Sorry; you're right.  It's all too easy to get very arrogant in email 
messages.  I'll try not to attack so strongly in the future.

> > > The idea of this new feature is to
> > > call "func" as soon as we know the device is at full power, no matter
> > > how it got there.
> > 
> > Yes, it is so.

Incidentally, that sentence is the justification for the invariance
condition mentioned later.  power.func should be called as soon as we
know the device is at full power; therefore when the status changes to
RPM_ACTIVE it should be called and then cleared (if it was set), and it
should never get set while the status is RPM_ACTIVE.  Therefore it
should never be true that power.func is set _and_ the status is
RPM_ACTIVE.

> > > That means we should call it near the end of
> > > rpm_resume() (just before the rpm_idle() call), not from within
> > > pm_runtime_work().
> > > 
> > > Doing it this way will be more efficient and (I think) will remove
> > > some races.
> > 
> > Except that func() shouldn't be executed under dev->power.lock, which makes it
> > rather difficult to call it from rpm_resume().  Or at least it seems so.
> > 
> > Moreover, it should be called after we've changed the status to RPM_ACTIVE
> > _and_ dropped the lock.
> 
> So we could drop the lock right before returning, execute func() and acquire
> the lock once again,

Yes; that's what I had in mind.  We already do something similar when 
calling pm_runtime_put(parent).

>  but then func() might be executed by any thread that
> happened to resume the device.  In that case the caller of
> pm_runtime_get_and_call() would have to worry about locks that such threads
> might acquire and it would have to make sure that func() didn't try to acquire
> them too.  That may not be a big deal, but if func() is executed by
> pm_runtime_work(), that issue simply goes away.

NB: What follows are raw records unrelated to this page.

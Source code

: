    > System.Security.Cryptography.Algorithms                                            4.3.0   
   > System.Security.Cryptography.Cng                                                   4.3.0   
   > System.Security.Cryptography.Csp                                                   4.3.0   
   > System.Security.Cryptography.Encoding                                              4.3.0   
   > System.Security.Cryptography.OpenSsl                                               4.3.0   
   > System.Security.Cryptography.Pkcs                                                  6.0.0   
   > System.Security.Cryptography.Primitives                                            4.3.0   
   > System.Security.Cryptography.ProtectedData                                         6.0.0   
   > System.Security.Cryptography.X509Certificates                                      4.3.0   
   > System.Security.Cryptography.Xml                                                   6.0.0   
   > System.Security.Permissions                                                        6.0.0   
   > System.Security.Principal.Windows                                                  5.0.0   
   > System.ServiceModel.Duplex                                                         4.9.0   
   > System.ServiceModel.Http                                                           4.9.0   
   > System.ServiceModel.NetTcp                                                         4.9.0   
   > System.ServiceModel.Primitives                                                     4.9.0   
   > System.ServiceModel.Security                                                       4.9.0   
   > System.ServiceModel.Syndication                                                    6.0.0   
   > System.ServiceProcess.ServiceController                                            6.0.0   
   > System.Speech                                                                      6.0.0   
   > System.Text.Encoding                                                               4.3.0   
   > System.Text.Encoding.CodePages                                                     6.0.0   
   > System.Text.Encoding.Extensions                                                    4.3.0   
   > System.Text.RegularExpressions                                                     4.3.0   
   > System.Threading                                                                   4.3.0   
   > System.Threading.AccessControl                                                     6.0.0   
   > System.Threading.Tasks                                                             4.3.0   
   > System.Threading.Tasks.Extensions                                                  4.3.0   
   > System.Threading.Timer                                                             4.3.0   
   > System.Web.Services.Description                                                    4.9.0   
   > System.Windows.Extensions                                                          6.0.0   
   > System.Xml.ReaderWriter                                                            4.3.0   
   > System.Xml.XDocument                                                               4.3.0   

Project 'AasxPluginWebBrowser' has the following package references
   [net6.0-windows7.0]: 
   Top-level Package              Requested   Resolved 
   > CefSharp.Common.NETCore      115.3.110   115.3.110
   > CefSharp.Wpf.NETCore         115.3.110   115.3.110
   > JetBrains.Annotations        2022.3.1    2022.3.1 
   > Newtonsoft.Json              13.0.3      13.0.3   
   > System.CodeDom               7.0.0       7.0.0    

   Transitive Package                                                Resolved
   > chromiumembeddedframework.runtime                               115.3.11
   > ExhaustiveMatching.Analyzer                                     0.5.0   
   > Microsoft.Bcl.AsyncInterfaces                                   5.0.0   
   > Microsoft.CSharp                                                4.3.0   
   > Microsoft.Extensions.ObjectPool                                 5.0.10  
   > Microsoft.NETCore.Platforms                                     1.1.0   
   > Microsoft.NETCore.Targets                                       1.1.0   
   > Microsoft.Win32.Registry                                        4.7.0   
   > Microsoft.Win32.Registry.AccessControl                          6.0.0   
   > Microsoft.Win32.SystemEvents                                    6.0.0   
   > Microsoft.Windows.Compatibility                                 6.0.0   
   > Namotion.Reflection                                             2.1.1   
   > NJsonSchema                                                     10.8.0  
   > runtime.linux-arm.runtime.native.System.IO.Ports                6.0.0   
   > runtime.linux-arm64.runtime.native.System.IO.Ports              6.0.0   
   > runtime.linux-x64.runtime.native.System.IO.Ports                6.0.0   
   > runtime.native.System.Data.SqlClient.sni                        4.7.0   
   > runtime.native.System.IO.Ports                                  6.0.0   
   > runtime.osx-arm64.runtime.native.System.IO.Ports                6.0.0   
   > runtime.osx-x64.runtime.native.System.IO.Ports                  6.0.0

But then you have to worry about races between pm_runtime_resume() and
the workqueue.  If the device is resumed by some other thread, it
could be suspended again before "func" is called.

> Then, however, there's another issue: what should happen if
> pm_runtime_get_and_call() finds that it cannot execute func() right away,
> so it queues up resume and the execution of it, in the meantime some other
> thread resumes the device synchronously and pm_runtime_get_and_call() is
> run again.  I think in that case func() should be executed synchronously
> and the one waiting for execution should be canceled.  The alternative
> would be to return -EAGAIN from pm_runtime_get_and_call() and expect the
> caller to cope with that, which isn't too attractive.
> 
> This actually is analogous to the case when pm_runtime_get_and_call()
> sees that power.func is not NULL.  In my experimental patches it returned
> -EAGAIN in that case, but perhaps it's better to replace the existing
> power.func with the new one.  Then, by doing pm_runtime_get_and_call(dev, NULL)
> we can ensure that either the previous func() has run already or it will never
> run, which may be useful.

A good point.  I agree that pm_runtime_get_and_call() should always 
overwrite the existing power.func value.

There are a couple of other issues remaining.

What's the best approach when disable_count > 0?  My feeling is that we
should still rely on power.runtime_status as the best approximation to
the device's state, so we shouldn't call "func" directly unless the
status is already RPM_ACTIVE.  If the status is something else, we
can't queue an async resume request.  So we just set power.func and
return.  Eventually the driver will either call pm_runtime_set_active()
or pm_runtime_enable() followed by pm_runtime_resume(), at which time
we would call power.func.

Also, what should happen when power.runtime_error is set?  The same as
when disable_depth > 0?

You mentioned that pm_runtime_disable() does a resume if there's a 
pending resume request.  I had forgotten about this.  It worries me, 
because subsystems use code sequences like this:

	pm_runtime_disable(dev);
	pm_runtime_set_active(dev);
	pm_runtime_enable(dev);

in their system resume routines (in fact, we advise them to do so in
the Documentation file).  Now, it is unlikely for a resume request to
be pending during system sleep, but it doesn't seem to be impossible.  
When there is such a pending request, the pm_runtime_disable() call
will try to do a runtime resume at a time when the device has just been
restored to full power.  That's not good.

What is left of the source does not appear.